Scan the data, and whenever a line contains "catch", copy it.

Records from a dataset
# # #
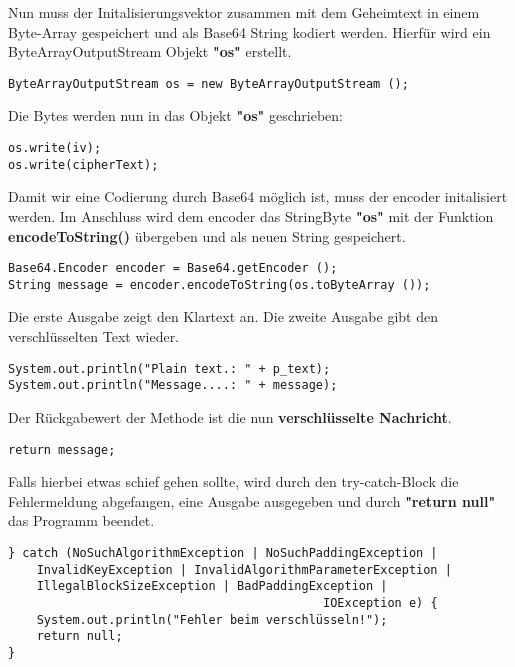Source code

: \documentclass[12pt]{article}
\begin{document}
Nun muss der Initalisierungsvektor zusammen mit dem Geheimtext in einem Byte-Array gespeichert und als Base64 String kodiert werden. Hierfür wird ein ByteArrayOutputStream Objekt \textbf{"os"} erstellt.
\begin{lstlisting}
ByteArrayOutputStream os = new ByteArrayOutputStream ();
\end{lstlisting}
Die Bytes werden nun in das Objekt \textbf{"os"} geschrieben:
\begin{lstlisting}
os.write(iv);
os.write(cipherText);
\end{lstlisting}
Damit wir eine Codierung durch Base64 möglich ist, muss der encoder initalisiert werden. Im Anschluss wird dem encoder das StringByte \textbf{"os"} mit der Funktion \textbf{encodeToString()} übergeben und als neuen String gespeichert.
\begin{lstlisting}
Base64.Encoder encoder = Base64.getEncoder ();
String message = encoder.encodeToString(os.toByteArray ());
\end{lstlisting}
Die erste Ausgabe zeigt den Klartext an. Die zweite Ausgabe gibt den verschlüsselten Text wieder.
\begin{lstlisting}
System.out.println("Plain text.: " + p_text);
System.out.println("Message....: " + message);
\end{lstlisting}
Der Rückgabewert der Methode ist die nun \textbf{verschlüsselte Nachricht}.
\begin{lstlisting}
return message;
\end{lstlisting}

Falls hierbei etwas schief gehen sollte, wird durch den try-catch-Block die Fehlermeldung abgefangen, eine Ausgabe ausgegeben und durch \textbf{"return null"} das Programm beendet.
\begin{lstlisting}
} catch (NoSuchAlgorithmException | NoSuchPaddingException | 
    InvalidKeyException | InvalidAlgorithmParameterException | 
    IllegalBlockSizeException | BadPaddingException | 
                                            IOException e) {
	System.out.println("Fehler beim verschlüsseln!");
	return null;
}
\end{lstlisting}
\newpage
\end{document}
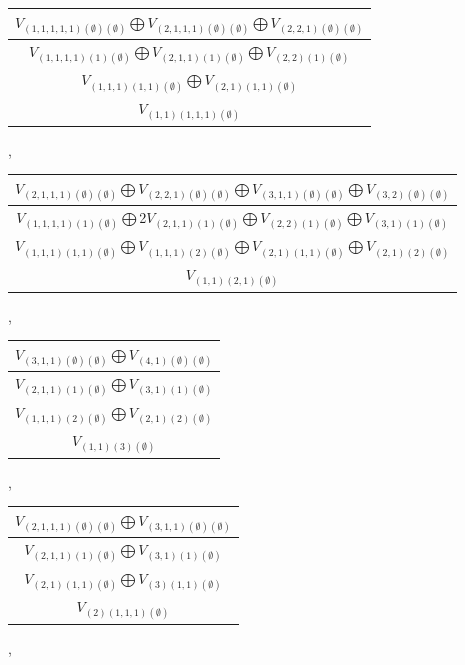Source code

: \documentclass[letterpaper,11pt]{article}
\begin{document}
	\begin{tabular}{| c |}
		\hline
		$V_{(1,1,1,1,1)(\emptyset)(\emptyset)}$$\bigoplus$$V_{(2,1,1,1)(\emptyset)(\emptyset)}$$\bigoplus$$V_{(2,2,1)(\emptyset)(\emptyset)}$\\
		\hline
		$V_{(1,1,1,1)(1)(\emptyset)}$$\bigoplus$$V_{(2,1,1)(1)(\emptyset)}$$\bigoplus$$V_{(2,2)(1)(\emptyset)}$\\
		\hline
		$V_{(1,1,1)(1,1)(\emptyset)}$$\bigoplus$$V_{(2,1)(1,1)(\emptyset)}$\\
		\hline
		$V_{(1,1)(1,1,1)(\emptyset)}$\\
		\hline
	\end{tabular}, 
	\newline 
	\begin{tabular}{| c |}
		\hline
		$V_{(2,1,1,1)(\emptyset)(\emptyset)}$$\bigoplus$$V_{(2,2,1)(\emptyset)(\emptyset)}$$\bigoplus$$V_{(3,1,1)(\emptyset)(\emptyset)}$$\bigoplus$$V_{(3,2)(\emptyset)(\emptyset)}$\\
		\hline
		$V_{(1,1,1,1)(1)(\emptyset)}$$\bigoplus$2$V_{(2,1,1)(1)(\emptyset)}$$\bigoplus$$V_{(2,2)(1)(\emptyset)}$$\bigoplus$$V_{(3,1)(1)(\emptyset)}$\\
		\hline
		$V_{(1,1,1)(1,1)(\emptyset)}$$\bigoplus$$V_{(1,1,1)(2)(\emptyset)}$$\bigoplus$$V_{(2,1)(1,1)(\emptyset)}$$\bigoplus$$V_{(2,1)(2)(\emptyset)}$\\
		\hline
		$V_{(1,1)(2,1)(\emptyset)}$\\
		\hline
	\end{tabular}, 
	\begin{tabular}{| c |}
		\hline
		$V_{(3,1,1)(\emptyset)(\emptyset)}$$\bigoplus$$V_{(4,1)(\emptyset)(\emptyset)}$\\
		\hline
		$V_{(2,1,1)(1)(\emptyset)}$$\bigoplus$$V_{(3,1)(1)(\emptyset)}$\\
		\hline
		$V_{(1,1,1)(2)(\emptyset)}$$\bigoplus$$V_{(2,1)(2)(\emptyset)}$\\
		\hline
		$V_{(1,1)(3)(\emptyset)}$\\
		\hline
	\end{tabular}, 
	\newline
	\begin{tabular}{| c |}
		\hline
		$V_{(2,1,1,1)(\emptyset)(\emptyset)}$$\bigoplus$$V_{(3,1,1)(\emptyset)(\emptyset)}$\\
		\hline
		$V_{(2,1,1)(1)(\emptyset)}$$\bigoplus$$V_{(3,1)(1)(\emptyset)}$\\
		\hline
		$V_{(2,1)(1,1)(\emptyset)}$$\bigoplus$$V_{(3)(1,1)(\emptyset)}$\\
		\hline
		$V_{(2)(1,1,1)(\emptyset)}$\\
		\hline
	\end{tabular}, 
\end{document}
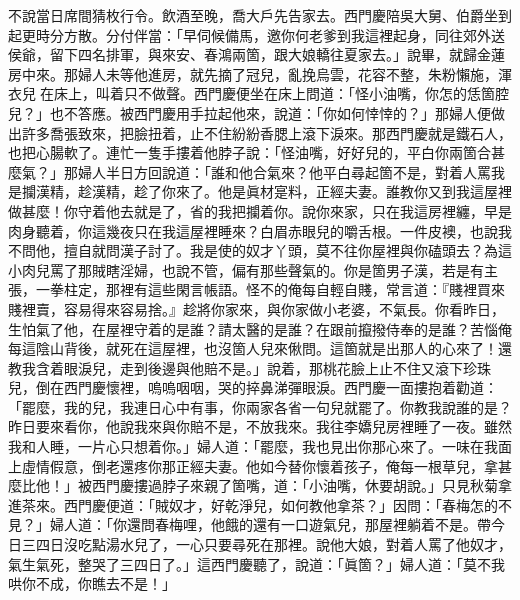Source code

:不說當日席間猜枚行令。飲酒至晚，喬大戶先告家去。西門慶陪吳大舅、伯爵坐到起更時分方散。分付伴當：「早伺候備馬，邀你何老爹到我這裡起身，同往郊外送侯爺，留下四名排軍，與來安、春鴻兩箇，跟大娘轎往夏家去。」說畢，就歸金蓮房中來。那婦人未等他進房，就先摘了冠兒，亂挽烏雲，花容不整，朱粉懶施，渾衣兒𢱉在床上，叫着只不做聲。西門慶便坐在床上問道：「怪小油嘴，你怎的恁箇腔兒？」也不答應。被西門慶用手拉起他來，說道：「你如何悻悻的？」那婦人便做出許多喬張致來，把臉扭着，止不住紛紛香腮上滾下淚來。那西門慶就是鐵石人，也把心腸軟了。{}連忙一隻手摟着他脖子說：「怪油嘴，好好兒的，平白你兩箇合甚麼氣？」那婦人半日方回說道：「誰和他合氣來？他平白尋起箇不是，對着人罵我是攔漢精，趁漢精，{}趁了你來了。他是眞材寔料，正經夫妻。誰教你又到我這屋裡做甚麼！你守着他去就是了，省的我把攔着你。說你來家，只在我這房裡纏，早是肉身聽着，你這幾夜只在我這屋裡睡來？白眉赤眼兒的嚼舌根。一件皮襖，也說我不問他，擅自就問漢子討了。我是使的奴才丫頭，莫不往你屋裡與你磕頭去？為這小肉兒罵了那賊瞎淫婦，也說不管，偏有那些聲氣的。你是箇男子漢，若是有主張，一拳柱定，那裡有這些閑言帳語。怪不的俺每自輕自賤，常言道：『賤裡買來賤裡賣，容易得來容易捨。』趁將你家來，與你家做小老婆，不氣長。你看昨日，生怕氣了他，在屋裡守着的是誰？請太醫的是誰？在跟前攛撥侍奉的是誰？苦惱俺每這陰山背後，就死在這屋裡，也沒箇人兒來偢問。這箇就是出那人的心來了！還教我含着眼淚兒，走到後邊與他賠不是。」{}說着，那桃花臉上止不住又滾下珍珠兒，倒在西門慶懷裡，嗚嗚咽咽，哭的捽鼻涕彈眼淚。西門慶一面摟抱着勸道：「罷麼，我的兒，我連日心中有事，你兩家各省一句兒就罷了。你教我說誰的是？{}昨日要來看你，他說我來與你賠不是，不放我來。我往李嬌兒房裡睡了一夜。雖然我和人睡，一片心只想着你。」婦人道：「罷麼，我也見出你那心來了。一味在我面上虛情假意，倒老還疼你那正經夫妻。他如今替你懷着孩子，俺每一根草兒，拿甚麼比他！」被西門慶摟過脖子來親了箇嘴，道：「小油嘴，休要胡說。」只見秋菊拿進茶來。西門慶便道：「賊奴才，好乾淨兒，如何教他拿茶？」因問：「春梅怎的不見？」婦人道：「你還問春梅哩，他餓的還有一口遊氣兒，那屋裡躺着不是。帶今日三四日沒吃點湯水兒了，一心只要尋死在那裡。說他大娘，對着人罵了他奴才，氣生氣死，整哭了三四日了。」這西門慶聽了，說道：「眞箇？」婦人道：「莫不我哄你不成，你瞧去不是！」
# # #
## Finished exercise
Falls hierbei etwas schief gehen sollte, wird durch den try-catch-Block die Fehlermeldung abgefangen, eine Ausgabe ausgegeben und durch \textbf{"return null"} das Programm beendet.
} catch (NoSuchAlgorithmException | NoSuchPaddingException | 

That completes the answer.